Find unique dataset with max. value from 3 columns

Find unique dataset with max. value from 3 columns - sql

Imaging following table
ID:PrimaryKey (Sequence generated Number)
ColA:ForeignKey(Number)
ColB:ForeignKey(Number)
ColC:ForeignKey(Number)
State:Enumeration(Number) 10,20,30,... 90
ValidFrom:TimeStamp(6)
LastUpdate:(6)
I know created a query to fetch any combination in the highest states (70 and above) The combination ColA,ColB and ColC should be unqiue. If there is a validfrom available the highest would win. If there are 2 in state 90 the newest would win:
So for some table like this
|------|------|------|-------|-------------|------------|
| ColA | ColB | ColC | State |ValidFrom |LastUpdate |
|------|------|------|-------|-------------|------------|
| 1 | 1 | 1 | 10 | null | 10.10.2018 | //Excluded
|------|------|------|-------|-------------|------------|
| 1 | 1 | 1 | 70 | null | 09.10.2018 | // lower State
|------|------|------|-------|-------------|------------|
| 1 | 1 | 1 | 90 | null | 05.05.2018 | // older LastUpdate
|------|------|------|-------|-------------|------------|
| 1 | 1 | 1 | 90 | null | 12.07.2018 | //Should Win
|------|------|------|-------|-------------|------------|
| 1 | 2 | 1 | 90 | 18.10.2018 | 12.07.2018 | //Should Win
|------|------|------|-------|-------------|------------|
| 1 | 2 | 1 | 90 | null | 18.11.2018 | //loose against ValidFrom
|------|------|------|-------|-------------|------------|
| 3 | 2 | 1 | 90 | 02.12.2018 | 04.08.2018 | //lower ValidFrom
|------|------|------|-------|-------------|------------|
| 3 | 2 | 1 | 70 | 19.10.2018 | 17.11.2018 | //lower state
|------|------|------|-------|-------------|------------|
| 3 | 2 | 1 | 90 | 18.10.2018 | 14.08.2018 | //Should win
|------|------|------|-------|-------------|------------|
So as you can see the combination of ColA,ColB and ColC should be unqiue at the end.
So I started writing a script gives me all the data with the highest states per combination:
SELECT MAINSELECT.*
FROM
FOO MAINSELECT
WHERE
MAINSELECT.STATE >= 70
AND NOT EXISTS
( SELECT SUBSELECT.ID
FROM
FOO SUBSELECT
WHERE SUBSELECT.ID <> MAINSELECT.ID
AND SUBSELECT.COLA = MAINSELECT.COLA
AND SUBSELECT.COLB = MAINSELECT.COLB
AND SUBSELECT.COLC = MAINSELECT.COLC
AND SUBSELECT.STATE > MAINSELECT.STATE);
This now gives me all in the highest state.
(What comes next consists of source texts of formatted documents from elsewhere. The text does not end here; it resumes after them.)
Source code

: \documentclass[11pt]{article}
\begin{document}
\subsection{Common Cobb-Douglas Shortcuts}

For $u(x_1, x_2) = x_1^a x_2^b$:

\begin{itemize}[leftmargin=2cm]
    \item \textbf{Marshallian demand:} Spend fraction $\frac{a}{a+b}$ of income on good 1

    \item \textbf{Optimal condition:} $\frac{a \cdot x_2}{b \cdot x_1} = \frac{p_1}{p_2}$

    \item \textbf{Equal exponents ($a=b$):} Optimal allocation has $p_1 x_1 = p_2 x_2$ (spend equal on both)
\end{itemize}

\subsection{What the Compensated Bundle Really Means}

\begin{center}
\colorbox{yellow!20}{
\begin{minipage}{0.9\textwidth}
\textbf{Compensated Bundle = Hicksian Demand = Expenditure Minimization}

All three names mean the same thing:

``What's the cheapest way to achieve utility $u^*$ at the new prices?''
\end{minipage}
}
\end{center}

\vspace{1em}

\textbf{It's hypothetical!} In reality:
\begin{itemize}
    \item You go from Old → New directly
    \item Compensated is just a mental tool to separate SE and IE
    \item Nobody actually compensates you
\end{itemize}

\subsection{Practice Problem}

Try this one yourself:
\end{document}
As I do not want to use an OR statement I tried to solve the problem to query either NULL as Validfrom or the MAX in 2 different queries (and use union). So I tried to extend this base SELECT like this to get all with a ValidFrom != null && Max(ValidFrom):
SELECT MAINSELECT.*
FROM
FOO MAINSELECT
WHERE
MAINSELECT.STATE >= 70
MAINSELECT.VALIDFROM IS NOT NULL
AND NOT EXISTS
( SELECT SUBSELECT.ID
FROM
FOO SUBSELECT
WHERE SUBSELECT.ID <> MAINSELECT.ID
AND SUBSELECT.COLA = MAINSELECT.COLA
AND SUBSELECT.COLB = MAINSELECT.COLB
AND SUBSELECT.COLC = MAINSELECT.COLC
AND SUBSELECT.STATE > MAINSELECT.STATE)
AND NOT EXISTS
( SELECT SUBSELECT.ID
FROM
FOO SUBSELECT
WHERE SUBSELECT.ID <> MAINSELECT.ID -- Should not be the same
AND SUBSELECT.COLA = MAINSELECT.COLA -- Same combination!
AND SUBSELECT.COLB = MAINSELECT.COLB
AND SUBSELECT.COLC = MAINSELECT.COLC
AND SUBSELECT.STATE = MAINSELECT.STATE --Filter on same state!
AND SUBSELECT.VALIDFROM > MAINSELECT.VALIDFROM);
But this doesn't seem to work because now nothing ist printed.
I am expecting just row: 5 and 9! [Starting at 1 ;-)]
And I currently get row: 5, 7 and 9!
So the combination [3,2,1] is duplicate.
I do not get why the 2nd NOT EXISTS does not work. It's like there are 0F*** given!

Use row_number():
dbfiddle demo
select *
from (
select row_number() over (
partition by cola, colb, colc
order by state desc, validfrom desc nulls last, lastupdate desc) rn,
foo.*
from foo)
where rn = 1
7 wins against 9 because 2018-12-02 is newer than 2018-10-18.
Explanation:
partition by cola, colb, colc causes that for each combination of these columns numbering is done separately,
next are criteria of ordering, so higher state wins, then newer, not nullable validfrom wins, and at the end newer lastupdate wins.
For each combinantion of a, b, c we get separate set of numbered rows. Outer query filters only rows numbered as 1.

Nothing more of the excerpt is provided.